Prosecutors ask court to deny Luigi Mangione's bid to block death penalty
Published in News & Features
Federal prosecutors in Manhattan say Luigi Mangione’s motion to stop the government from seeking the death penalty is premature and not supported by legal authority.
On Tuesday, Acting U.S. Attorney Matthew Podolsky filed a response to a motion filed by Mangione’s defense team last week seeking to block the death penalty in the case against their client.
Mangione is accused of stalking and killing UnitedHealthcare CEO Brian Thompson outside a Midtown Manhattan hotel in the early hours of Dec. 4.

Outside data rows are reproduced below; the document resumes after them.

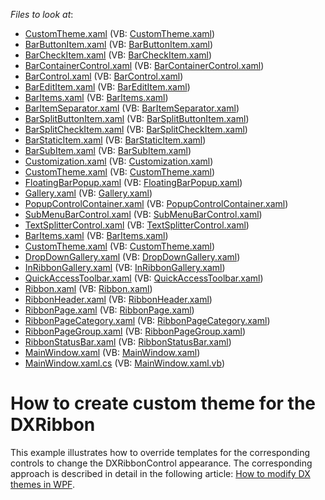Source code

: <!-- default file list -->
*Files to look at*:

* [CustomTheme.xaml](./CS/WpfApplication1/CustomTheme.xaml) (VB: [CustomTheme.xaml](./VB/WpfApplication1/CustomTheme.xaml))
* [BarButtonItem.xaml](./CS/WpfApplication1/CustomTheme/Bars/BarButtonItem.xaml) (VB: [BarButtonItem.xaml](./VB/WpfApplication1/CustomTheme/Bars/BarButtonItem.xaml))
* [BarCheckItem.xaml](./CS/WpfApplication1/CustomTheme/Bars/BarCheckItem.xaml) (VB: [BarCheckItem.xaml](./VB/WpfApplication1/CustomTheme/Bars/BarCheckItem.xaml))
* [BarContainerControl.xaml](./CS/WpfApplication1/CustomTheme/Bars/BarContainerControl.xaml) (VB: [BarContainerControl.xaml](./VB/WpfApplication1/CustomTheme/Bars/BarContainerControl.xaml))
* [BarControl.xaml](./CS/WpfApplication1/CustomTheme/Bars/BarControl.xaml) (VB: [BarControl.xaml](./VB/WpfApplication1/CustomTheme/Bars/BarControl.xaml))
* [BarEditItem.xaml](./CS/WpfApplication1/CustomTheme/Bars/BarEditItem.xaml) (VB: [BarEditItem.xaml](./VB/WpfApplication1/CustomTheme/Bars/BarEditItem.xaml))
* [BarItems.xaml](./CS/WpfApplication1/CustomTheme/Bars/BarItems.xaml) (VB: [BarItems.xaml](./VB/WpfApplication1/CustomTheme/Bars/BarItems.xaml))
* [BarItemSeparator.xaml](./CS/WpfApplication1/CustomTheme/Bars/BarItemSeparator.xaml) (VB: [BarItemSeparator.xaml](./VB/WpfApplication1/CustomTheme/Bars/BarItemSeparator.xaml))
* [BarSplitButtonItem.xaml](./CS/WpfApplication1/CustomTheme/Bars/BarSplitButtonItem.xaml) (VB: [BarSplitButtonItem.xaml](./VB/WpfApplication1/CustomTheme/Bars/BarSplitButtonItem.xaml))
* [BarSplitCheckItem.xaml](./CS/WpfApplication1/CustomTheme/Bars/BarSplitCheckItem.xaml) (VB: [BarSplitCheckItem.xaml](./VB/WpfApplication1/CustomTheme/Bars/BarSplitCheckItem.xaml))
* [BarStaticItem.xaml](./CS/WpfApplication1/CustomTheme/Bars/BarStaticItem.xaml) (VB: [BarStaticItem.xaml](./VB/WpfApplication1/CustomTheme/Bars/BarStaticItem.xaml))
* [BarSubItem.xaml](./CS/WpfApplication1/CustomTheme/Bars/BarSubItem.xaml) (VB: [BarSubItem.xaml](./VB/WpfApplication1/CustomTheme/Bars/BarSubItem.xaml))
* [Customization.xaml](./CS/WpfApplication1/CustomTheme/Bars/Customization.xaml) (VB: [Customization.xaml](./VB/WpfApplication1/CustomTheme/Bars/Customization.xaml))
* [CustomTheme.xaml](./CS/WpfApplication1/CustomTheme/Bars/CustomTheme.xaml) (VB: [CustomTheme.xaml](./VB/WpfApplication1/CustomTheme/Bars/CustomTheme.xaml))
* [FloatingBarPopup.xaml](./CS/WpfApplication1/CustomTheme/Bars/FloatingBarPopup.xaml) (VB: [FloatingBarPopup.xaml](./VB/WpfApplication1/CustomTheme/Bars/FloatingBarPopup.xaml))
* [Gallery.xaml](./CS/WpfApplication1/CustomTheme/Bars/Gallery.xaml) (VB: [Gallery.xaml](./VB/WpfApplication1/CustomTheme/Bars/Gallery.xaml))
* [PopupControlContainer.xaml](./CS/WpfApplication1/CustomTheme/Bars/PopupControlContainer.xaml) (VB: [PopupControlContainer.xaml](./VB/WpfApplication1/CustomTheme/Bars/PopupControlContainer.xaml))
* [SubMenuBarControl.xaml](./CS/WpfApplication1/CustomTheme/Bars/SubMenuBarControl.xaml) (VB: [SubMenuBarControl.xaml](./VB/WpfApplication1/CustomTheme/Bars/SubMenuBarControl.xaml))
* [TextSplitterControl.xaml](./CS/WpfApplication1/CustomTheme/Bars/TextSplitterControl.xaml) (VB: [TextSplitterControl.xaml](./VB/WpfApplication1/CustomTheme/Bars/TextSplitterControl.xaml))
* [BarItems.xaml](./CS/WpfApplication1/CustomTheme/Ribbon/BarItems.xaml) (VB: [BarItems.xaml](./VB/WpfApplication1/CustomTheme/Ribbon/BarItems.xaml))
* [CustomTheme.xaml](./CS/WpfApplication1/CustomTheme/Ribbon/CustomTheme.xaml) (VB: [CustomTheme.xaml](./VB/WpfApplication1/CustomTheme/Ribbon/CustomTheme.xaml))
* [DropDownGallery.xaml](./CS/WpfApplication1/CustomTheme/Ribbon/DropDownGallery.xaml) (VB: [DropDownGallery.xaml](./VB/WpfApplication1/CustomTheme/Ribbon/DropDownGallery.xaml))
* [InRibbonGallery.xaml](./CS/WpfApplication1/CustomTheme/Ribbon/InRibbonGallery.xaml) (VB: [InRibbonGallery.xaml](./VB/WpfApplication1/CustomTheme/Ribbon/InRibbonGallery.xaml))
* [QuickAccessToolbar.xaml](./CS/WpfApplication1/CustomTheme/Ribbon/QuickAccessToolbar.xaml) (VB: [QuickAccessToolbar.xaml](./VB/WpfApplication1/CustomTheme/Ribbon/QuickAccessToolbar.xaml))
* [Ribbon.xaml](./CS/WpfApplication1/CustomTheme/Ribbon/Ribbon.xaml) (VB: [Ribbon.xaml](./VB/WpfApplication1/CustomTheme/Ribbon/Ribbon.xaml))
* [RibbonHeader.xaml](./CS/WpfApplication1/CustomTheme/Ribbon/RibbonHeader.xaml) (VB: [RibbonHeader.xaml](./VB/WpfApplication1/CustomTheme/Ribbon/RibbonHeader.xaml))
* [RibbonPage.xaml](./CS/WpfApplication1/CustomTheme/Ribbon/RibbonPage.xaml) (VB: [RibbonPage.xaml](./VB/WpfApplication1/CustomTheme/Ribbon/RibbonPage.xaml))
* [RibbonPageCategory.xaml](./CS/WpfApplication1/CustomTheme/Ribbon/RibbonPageCategory.xaml) (VB: [RibbonPageCategory.xaml](./VB/WpfApplication1/CustomTheme/Ribbon/RibbonPageCategory.xaml))
* [RibbonPageGroup.xaml](./CS/WpfApplication1/CustomTheme/Ribbon/RibbonPageGroup.xaml) (VB: [RibbonPageGroup.xaml](./VB/WpfApplication1/CustomTheme/Ribbon/RibbonPageGroup.xaml))
* [RibbonStatusBar.xaml](./CS/WpfApplication1/CustomTheme/Ribbon/RibbonStatusBar.xaml) (VB: [RibbonStatusBar.xaml](./VB/WpfApplication1/CustomTheme/Ribbon/RibbonStatusBar.xaml))
* [MainWindow.xaml](./CS/WpfApplication1/MainWindow.xaml) (VB: [MainWindow.xaml](./VB/WpfApplication1/MainWindow.xaml))
* [MainWindow.xaml.cs](./CS/WpfApplication1/MainWindow.xaml.cs) (VB: [MainWindow.xaml.vb](./VB/WpfApplication1/MainWindow.xaml.vb))
<!-- default file list end -->
# How to create custom theme for the DXRibbon


<p>This example illustrates how to override templates for the corresponding controls to change the DXRibbonControl appearance. The corresponding approach is described in detail in the following article: <a href="https://www.devexpress.com/Support/Center/p/ka18580">How to modify DX themes in WPF</a>.</p>

<br/>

Earlier this month, Attorney General Pam Bondi announced the Justice Department would seek the death penalty against the 26-year-old Ivy League grad, calling the murder a “premeditated, cold-blooded assassination that shocked America”
On Friday, Mangione’s attorneys filed a motion seeking to keep the death penalty off the table, noting Bondi had “explicitly stated” that she had issued the directive to “carry out President Trump’s agenda to stop violent crime and Make America Safe Again.”
Defense attorney Karen Friedman Agnifilo argued the move was “political, arbitrary, capricious (and) a breach of established death penalty protocol.”
“When the United States plans to kill one of its citizens, it must follow statutory and internal procedures,” Friedman Agnifilo wrote. “Mangione seeks Court intervention now not merely because the Government has failed to follow these procedures but because it has abandoned them.”
While the high-profile defendant has yet to be indicted in federal court, he’s currently being held in federal custody at the Metropolitan Detention Center in Brooklyn based on a criminal complaint charging him with four counts — including using a firearm to commit murder — which could carry the death penalty.
On Tuesday, in response to the defense’s letter, prosecutors asked the court to deny the motion, arguing the case has not yet been indicted and the government has not filed a formal notice of intent to seek the death penalty.
“A defendant who wishes to challenge the legal propriety of the death penalty may do so at the appropriate time (after indictment) and in the appropriate forum (before the assigned District Judge who will preside over the case),” prosecutors wrote in their response.
Mangione faces charges in three separate jurisdictions: Pennsylvania State Court, New York State Supreme Court, and the federal court in Manhattan.
His next federal hearing is scheduled for Friday.